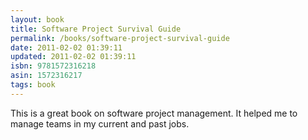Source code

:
 ```yaml
---
layout: book
title: Software Project Survival Guide
permalink: /books/software-project-survival-guide
date: 2011-02-02 01:39:11
updated: 2011-02-02 01:39:11
isbn: 9781572316218
asin: 1572316217
tags: book
---
```

This is a great book on software project management. It helped me to manage
teams in my current and past jobs.
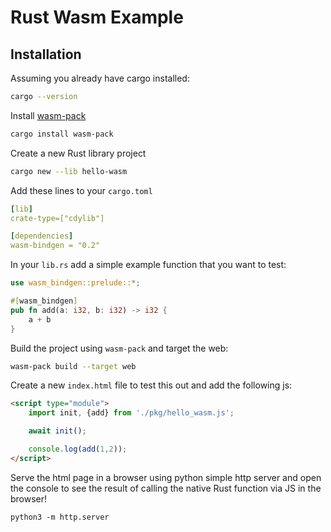 # Rust Wasm Example

## Installation

Assuming you already have cargo installed:

```bash
cargo --version
```

Install [wasm-pack](https://rustwasm.github.io/wasm-pack/)

```bash
cargo install wasm-pack
```

Create a new Rust library project

```bash
cargo new --lib hello-wasm
```

Add these lines to your `cargo.toml`

```yaml
[lib]
crate-type=["cdylib"]

[dependencies]
wasm-bindgen = "0.2"
```

In your `lib.rs` add a simple example function that you want to test:

```rust
use wasm_bindgen::prelude::*;

#[wasm_bindgen]
pub fn add(a: i32, b: i32) -> i32 {
    a + b
}
```

Build the project using `wasm-pack` and target the web:

```bash
wasm-pack build --target web
```

Create a new `index.html` file to test this out and add the following js:

```html
<script type="module">
    import init, {add} from './pkg/hello_wasm.js';

    await init();

    console.log(add(1,2));
</script>
```

Serve the html page in a browser using python simple http server and open the console to see the result of calling the native Rust function via JS in the browser!

```
python3 -m http.server
```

*GOAL OF THE EXERCISE*:
Please give the material above again in full, with no pictures in your version.

*RESPONSE AREA*:
Source code

:
 ```yaml
---
layout: book
title: Software Project Survival Guide
permalink: /books/software-project-survival-guide
date: 2011-02-02 01:39:11
updated: 2011-02-02 01:39:11
isbn: 9781572316218
asin: 1572316217
tags: book
---
```

This is a great book on software project management. It helped me to manage
teams in my current and past jobs.
 # Rust Wasm Example

## Installation

Assuming you already have cargo installed:

```bash
cargo --version
```

Install [wasm-pack](https://rustwasm.github.io/wasm-pack/)

```bash
cargo install wasm-pack
```

Create a new Rust library project

```bash
cargo new --lib hello-wasm
```

Add these lines to your `cargo.toml`

```yaml
[lib]
crate-type=["cdylib"]

[dependencies]
wasm-bindgen = "0.2"
```

In your `lib.rs` add a simple example function that you want to test:

```rust
use wasm_bindgen::prelude::*;

#[wasm_bindgen]
pub fn add(a: i32, b: i32) -> i32 {
    a + b
}
```

Build the project using `wasm-pack` and target the web:

```bash
wasm-pack build --target web
```

Create a new `index.html` file to test this out and add the following js:

```html
<script type="module">
    import init, {add} from './pkg/hello_wasm.js';

    await init();

    console.log(add(1,2));
</script>
```

Serve the html page in a browser using python simple http server and open the console to see the result of calling the native Rust function via JS in the browser!

```
python3 -m http.server
```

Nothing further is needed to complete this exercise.